Campaign-finance reformers said Friday that the lopsided impact of the nation’s wealthiest Americans makes the problem with unlimited contributions crystal clear. But there’s also no sign that it’s going away — which means that the motives, personalities and checkbook sizes of the super PAC super donors are just part of doing business when it comes to running for president.
Jeb Bush’s fundraising juggernaut is just getting started
The former Florida governor rewrote the rules of presidential fundraising by delaying his campaign in order to help raise $103 million for his super PAC. On Friday, his group’s report showed how deep that support runs.
Unlike his competitors, Bush does not have one huge donor — his largest backer, Miguel Fernandez, taps out at $3 million. And that makes his juggernaut even more imposing: About two dozen people gave seven-digit donations to Bush’s group, and they can likely give much, much more as Bush approaches the first primaries.

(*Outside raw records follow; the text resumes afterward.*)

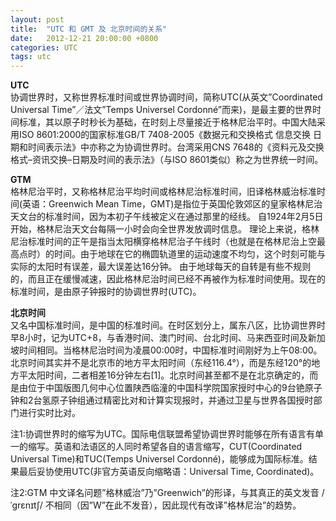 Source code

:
 ```yaml
---
layout: post
title:  "UTC 和 GMT 及 北京时间的关系"
date:   2012-12-21 20:00:00 +0800
categories: UTC
tags: utc
---
```

**UTC**  
协调世界时，又称世界标准时间或世界协调时间，简称UTC(从英文”Coordinated Universal Time”／法文”Temps Universel Cordonné”而来)，是最主要的世界时间标准，其以原子时秒长为基础，在时刻上尽量接近于格林尼治平时。中国大陆采用ISO 8601:2000的国家标准GB/T 7408-2005《数据元和交换格式 信息交换 日期和时间表示法》中亦称之为协调世界时。台湾采用CNS 7648的《资料元及交换格式–资讯交换–日期及时间的表示法》（与ISO 8601类似）称之为世界统一时间。

**GTM**  
格林尼治平时，又称格林尼治平均时间或格林尼治标准时间，旧译格林威治标准时间(英语：Greenwich Mean Time，GMT)是指位于英国伦敦郊区的皇家格林尼治天文台的标准时间，因为本初子午线被定义在通过那里的经线。
自1924年2月5日开始，格林尼治天文台每隔一小时会向全世界发放调时信息。
理论上来说，格林尼治标准时间的正午是指当太阳横穿格林尼治子午线时（也就是在格林尼治上空最高点时）的时间。由于地球在它的椭圆轨道里的运动速度不均匀，这个时刻可能与实际的太阳时有误差，最大误差达16分钟。
由于地球每天的自转是有些不规则的，而且正在缓慢减速，因此格林尼治时间已经不再被作为标准时间使用。现在的标准时间，是由原子钟报时的协调世界时(UTC)。

**北京时间**  
又名中国标准时间，是中国的标准时间。在时区划分上，属东八区，比协调世界时早8小时，记为UTC+8，与香港时间、澳门时间、台北时间、马来西亚时间及新加坡时间相同。当格林尼治时间为凌晨00:00时，中国标准时间刚好为上午08:00。
北京时间其实并不是北京市的地方平太阳时间（东经116.4°），而是东经120°的地方平太阳时间，二者相差16分钟左右[1]。北京时间甚至都不是在北京确定的，而是由位于中国版图几何中心位置陕西临潼的中国科学院国家授时中心的9台铯原子钟和2台氢原子钟组通过精密比对和计算实现报时，并通过卫星与世界各国授时部门进行实时比对。

注1:协调世界时的缩写为UTC。国际电信联盟希望协调世界时能够在所有语言有单一的缩写。英语和法语区的人同时希望各自的语言缩写，CUT(Coordinated Universal Time)和TUC(Temps Universel Cordonné)，能够成为国际标准。结果最后妥协使用UTC(非官方英语反向缩略语：Universal Time, Coordinated)。

注2:GTM 中文译名问题”格林威治”乃”Greenwich”的形译，与其真正的英文发音 /ˈɡrɛnɪtʃ/ 不相同（因”W”在此不发音），因此现代有改译”格林尼治”的趋势。
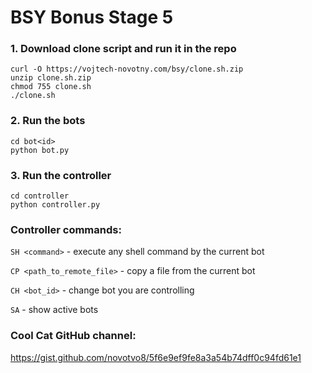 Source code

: # BSY Bonus Stage 5

### 1. Download clone script and run it in the repo

```
curl -O https://vojtech-novotny.com/bsy/clone.sh.zip
unzip clone.sh.zip
chmod 755 clone.sh
./clone.sh
```

### 2. Run the bots

```
cd bot<id>
python bot.py
```

### 3. Run the controller

```
cd controller
python controller.py
```

### Controller commands:

`SH <command>` - execute any shell command by the current bot

`CP <path_to_remote_file>` - copy a file from the current bot

`CH <bot_id>` - change bot you are controlling

`SA` - show active bots

### Cool Cat GitHub channel:

https://gist.github.com/novotvo8/5f6e9ef9fe8a3a54b74dff0c94fd61e1
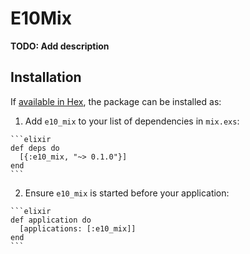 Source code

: # E10Mix

**TODO: Add description**

## Installation

If [available in Hex](https://hex.pm/docs/publish), the package can be installed as:

  1. Add `e10_mix` to your list of dependencies in `mix.exs`:

    ```elixir
    def deps do
      [{:e10_mix, "~> 0.1.0"}]
    end
    ```

  2. Ensure `e10_mix` is started before your application:

    ```elixir
    def application do
      [applications: [:e10_mix]]
    end
    ```

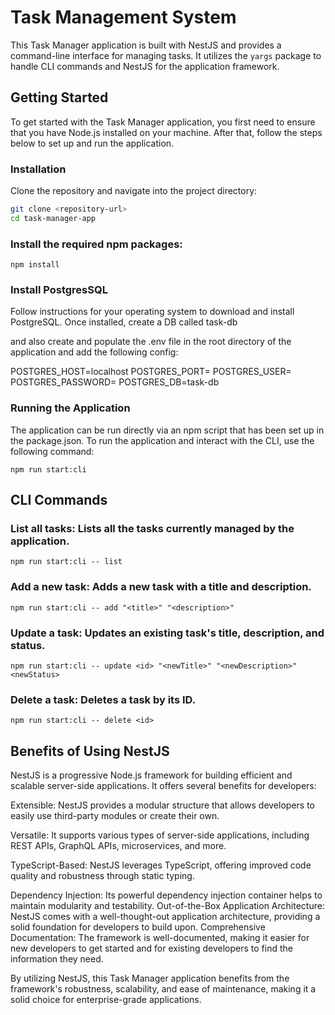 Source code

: # Task Management System

This Task Manager application is built with NestJS and provides a command-line interface for managing tasks. It utilizes the `yargs` package to handle CLI commands and NestJS for the application framework.

## Getting Started

To get started with the Task Manager application, you first need to ensure that you have Node.js installed on your machine. After that, follow the steps below to set up and run the application.

### Installation

Clone the repository and navigate into the project directory:

```bash
git clone <repository-url>
cd task-manager-app
```

### Install the required npm packages:

```npm install```

### Install PostgresSQL

Follow instructions for your operating system to download and install PostgreSQL. Once installed, create a DB called task-db

and also create and populate the .env file in the root directory of the application and add the following config:

POSTGRES_HOST=localhost
POSTGRES_PORT=<port>
POSTGRES_USER=<user name>
POSTGRES_PASSWORD=<password>
POSTGRES_DB=task-db


### Running the Application
The application can be run directly via an npm script that has been set up in the package.json. To run the application and interact with the CLI, use the following command:

```npm run start:cli```

## CLI Commands

### List all tasks: Lists all the tasks currently managed by the application.

```npm run start:cli -- list```

### Add a new task: Adds a new task with a title and description.

```npm run start:cli -- add "<title>" "<description>"```

### Update a task: Updates an existing task's title, description, and status.

```npm run start:cli -- update <id> "<newTitle>" "<newDescription>" <newStatus>```

### Delete a task: Deletes a task by its ID.

```npm run start:cli -- delete <id>```


## Benefits of Using NestJS

NestJS is a progressive Node.js framework for building efficient and scalable server-side applications. It offers several benefits for developers:

Extensible: NestJS provides a modular structure that allows developers to easily use third-party modules or create their own.

Versatile: It supports various types of server-side applications, including REST APIs, GraphQL APIs, microservices, and more.

TypeScript-Based: NestJS leverages TypeScript, offering improved code quality and robustness through static typing.

Dependency Injection: Its powerful dependency injection container helps to maintain modularity and testability.
Out-of-the-Box Application Architecture: NestJS comes with a well-thought-out application architecture, providing a solid foundation for developers to build upon.
Comprehensive Documentation: The framework is well-documented, making it easier for new developers to get started and for existing developers to find the information they need.

By utilizing NestJS, this Task Manager application benefits from the framework's robustness, scalability, and ease of maintenance, making it a solid choice for enterprise-grade applications.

One-hundred-and-three million dollars is probably nowhere near Bush’s maximum fundraising potential.
So while Cruz, Huckabee or Fiorina will have to work to either woo brand new donors or convince their now backers who’ve already forked over millions to fish for more pennies, Bush should have a far easier time accumulating additional funds. That means this election could get much more expensive.
Hillary Clinton’s big-money problem
While most of the competitive cash courting has taken place on the Republican side, Friday also showed in stark terms the challenges facing Hillary Clinton’s super PAC, Priorities USA Action.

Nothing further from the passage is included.